• **WHAT THE TASK ASKS**
Beginning with the top line of the listing below, give again every line up to and including the line with "In modern multhop"; pictures do not belong in the copy.
# # # #
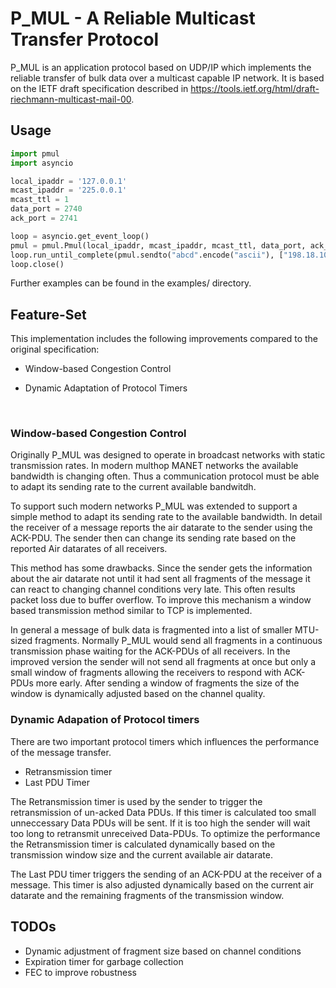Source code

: P_MUL - A Reliable Multicast Transfer Protocol
==============================================

P_MUL is an application protocol based on UDP/IP which implements the reliable transfer
of bulk data over a multicast capable IP network. It is based on the IETF draft specification 
described in https://tools.ietf.org/html/draft-riechmann-multicast-mail-00. 

Usage
-----

```python
import pmul
import asyncio

local_ipaddr = '127.0.0.1'
mcast_ipaddr = '225.0.0.1'
mcast_ttl = 1
data_port = 2740
ack_port = 2741

loop = asyncio.get_event_loop()
pmul = pmul.Pmul(local_ipaddr, mcast_ipaddr, mcast_ttl, data_port, ack_port, loop=loop)
loop.run_until_complete(pmul.sendto("abcd".encode("ascii"), ["198.18.10.1"]))
loop.close()
```

Further examples can be found in the examples/ directory.

Feature-Set
-----------

This implementation includes the following improvements compared to the original specification:

- Window-based Congestion Control

- Dynamic Adaptation of Protocol Timers

  ​

### Window-based Congestion Control

Originally P_MUL was designed to operate in broadcast networks with static transmission rates. 
In modern multhop MANET networks the available bandwidth is changing often. Thus a communication protocol must be able to adapt its sending rate to the current available bandwitdh.

To support such modern networks P_MUL was extended to support a simple method to adapt its sending rate to the available bandwidth. In detail the receiver of a message reports the air datarate to the sender 
using the ACK-PDU. The sender then can change its sending rate based on the reported Air datarates of all receivers.

This method has some drawbacks. Since the sender gets the information about the air datarate not until
it had sent all fragments of the message it can react to changing channel conditions very late.
This often results packet loss due to buffer overflow. To improve this mechanism a window based 
transmission method similar to TCP is implemented. 

In general a message of bulk data is fragmented into a list of smaller MTU-sized fragments. 
Normally P_MUL would send all fragments in a continuous transmission phase waiting for the 
ACK-PDUs of all receivers. In the improved version the sender will not send all fragments
at once but only a small window of fragments allowing the receivers to respond with ACK-PDUs
more early. After sending a window of fragments the size of the window is dynamically
adjusted based on the channel quality.

### Dynamic Adapation of Protocol timers

There are two important protocol timers which influences the performance of the message transfer.
* Retransmission timer
* Last PDU Timer

The Retransmission timer is used by the sender to trigger the retransmission of un-acked Data PDUs.
If this timer is calculated too small unneccessary Data PDUs will be sent. If it is too high
the sender will wait too long to retransmit unreceived Data-PDUs. To optimize the performance
the Retransmission timer is calculated dynamically based on the transmission window size and
the current available air datarate.

The Last PDU timer triggers the sending of an ACK-PDU at the receiver of a message. This timer
is also adjusted dynamically based on the current air datarate and the remaining fragments of
the transmission window.

TODOs
-----
* Dynamic adjustment of fragment size based on channel conditions
* Expiration timer for garbage collection
* FEC to improve robustness
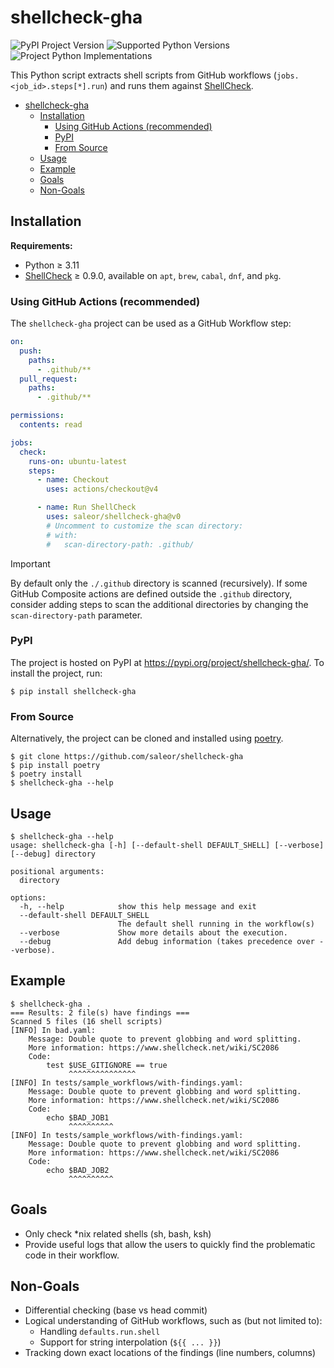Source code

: shellcheck-gha
==============

![PyPI Project Version](https://img.shields.io/pypi/v/shellcheck-gha.svg)
![Supported Python Versions](https://img.shields.io/pypi/pyversions/shellcheck-gha.svg)
![Project Python Implementations](https://img.shields.io/pypi/implementation/shellcheck-gha.svg)

This Python script extracts shell scripts from GitHub workflows
(`jobs.<job_id>.steps[*].run`) and runs them against [ShellCheck].

<!-- TOC -->
* [shellcheck-gha](#shellcheck-gha)
  * [Installation](#installation)
    * [Using GitHub Actions (recommended)](#using-github-actions-recommended)
    * [PyPI](#pypi)
    * [From Source](#from-source)
  * [Usage](#usage)
  * [Example](#example)
  * [Goals](#goals)
  * [Non-Goals](#non-goals)
<!-- TOC -->

## Installation

**Requirements:**

- Python ≥ 3.11
- [ShellCheck] ≥ 0.9.0, available on `apt`, `brew`, `cabal`, `dnf`, and `pkg`.

### Using GitHub Actions (recommended)

The `shellcheck-gha` project can be used as a GitHub Workflow step:

```yaml
on:
  push:
    paths:
      - .github/**
  pull_request:
    paths:
      - .github/**

permissions:
  contents: read

jobs:
  check:
    runs-on: ubuntu-latest
    steps:
      - name: Checkout
        uses: actions/checkout@v4

      - name: Run ShellCheck
        uses: saleor/shellcheck-gha@v0
        # Uncomment to customize the scan directory:
        # with:
        #   scan-directory-path: .github/
```

> [!IMPORTANT]  
> By default only the `./.github` directory is scanned (recursively).
> If some GitHub Composite actions are defined outside the `.github` directory,
> consider adding steps to scan the additional directories by changing the `scan-directory-path`
> parameter.

### PyPI

The project is hosted on PyPI at https://pypi.org/project/shellcheck-gha/.
To install the project, run:

```
$ pip install shellcheck-gha
```

### From Source

Alternatively, the project can be cloned and installed using [poetry].

```
$ git clone https://github.com/saleor/shellcheck-gha
$ pip install poetry
$ poetry install
$ shellcheck-gha --help
```

## Usage

```
$ shellcheck-gha --help
usage: shellcheck-gha [-h] [--default-shell DEFAULT_SHELL] [--verbose] [--debug] directory

positional arguments:
  directory

options:
  -h, --help            show this help message and exit
  --default-shell DEFAULT_SHELL
                        The default shell running in the workflow(s)
  --verbose             Show more details about the execution.
  --debug               Add debug information (takes precedence over --verbose).
```

## Example

```
$ shellcheck-gha .
=== Results: 2 file(s) have findings ===
Scanned 5 files (16 shell scripts)
[INFO] In bad.yaml:
    Message: Double quote to prevent globbing and word splitting.
    More information: https://www.shellcheck.net/wiki/SC2086
    Code:
        test $USE_GITIGNORE == true
             ^^^^^^^^^^^^^^^
[INFO] In tests/sample_workflows/with-findings.yaml:
    Message: Double quote to prevent globbing and word splitting.
    More information: https://www.shellcheck.net/wiki/SC2086
    Code:
        echo $BAD_JOB1
             ^^^^^^^^^^
[INFO] In tests/sample_workflows/with-findings.yaml:
    Message: Double quote to prevent globbing and word splitting.
    More information: https://www.shellcheck.net/wiki/SC2086
    Code:
        echo $BAD_JOB2
             ^^^^^^^^^^
```

## Goals

- Only check *nix related shells (sh, bash, ksh)
- Provide useful logs that allow the users to quickly find the problematic 
  code in their workflow.

## Non-Goals

- Differential checking (base vs head commit)
- Logical understanding of GitHub workflows, such as (but not limited to):
  - Handling `defaults.run.shell`
  - Support for string interpolation (`${{ ... }}`)
- Tracking down exact locations of the findings (line numbers, columns)

[ShellCheck]: https://github.com/koalaman/shellcheck
[poetry]: https://pypi.org/project/poetry/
# # # #
• **WORKED SOLUTION**
Source code

: P_MUL - A Reliable Multicast Transfer Protocol
==============================================

P_MUL is an application protocol based on UDP/IP which implements the reliable transfer
of bulk data over a multicast capable IP network. It is based on the IETF draft specification 
described in https://tools.ietf.org/html/draft-riechmann-multicast-mail-00. 

Usage
-----

```python
import pmul
import asyncio

local_ipaddr = '127.0.0.1'
mcast_ipaddr = '225.0.0.1'
mcast_ttl = 1
data_port = 2740
ack_port = 2741

loop = asyncio.get_event_loop()
pmul = pmul.Pmul(local_ipaddr, mcast_ipaddr, mcast_ttl, data_port, ack_port, loop=loop)
loop.run_until_complete(pmul.sendto("abcd".encode("ascii"), ["198.18.10.1"]))
loop.close()
```

Further examples can be found in the examples/ directory.

Feature-Set
-----------

This implementation includes the following improvements compared to the original specification:

- Window-based Congestion Control

- Dynamic Adaptation of Protocol Timers

  ​

### Window-based Congestion Control

Originally P_MUL was designed to operate in broadcast networks with static transmission rates. 
In modern multhop MANET networks the available bandwidth is changing often. Thus a communication protocol must be able to adapt its sending rate to the current available bandwitdh.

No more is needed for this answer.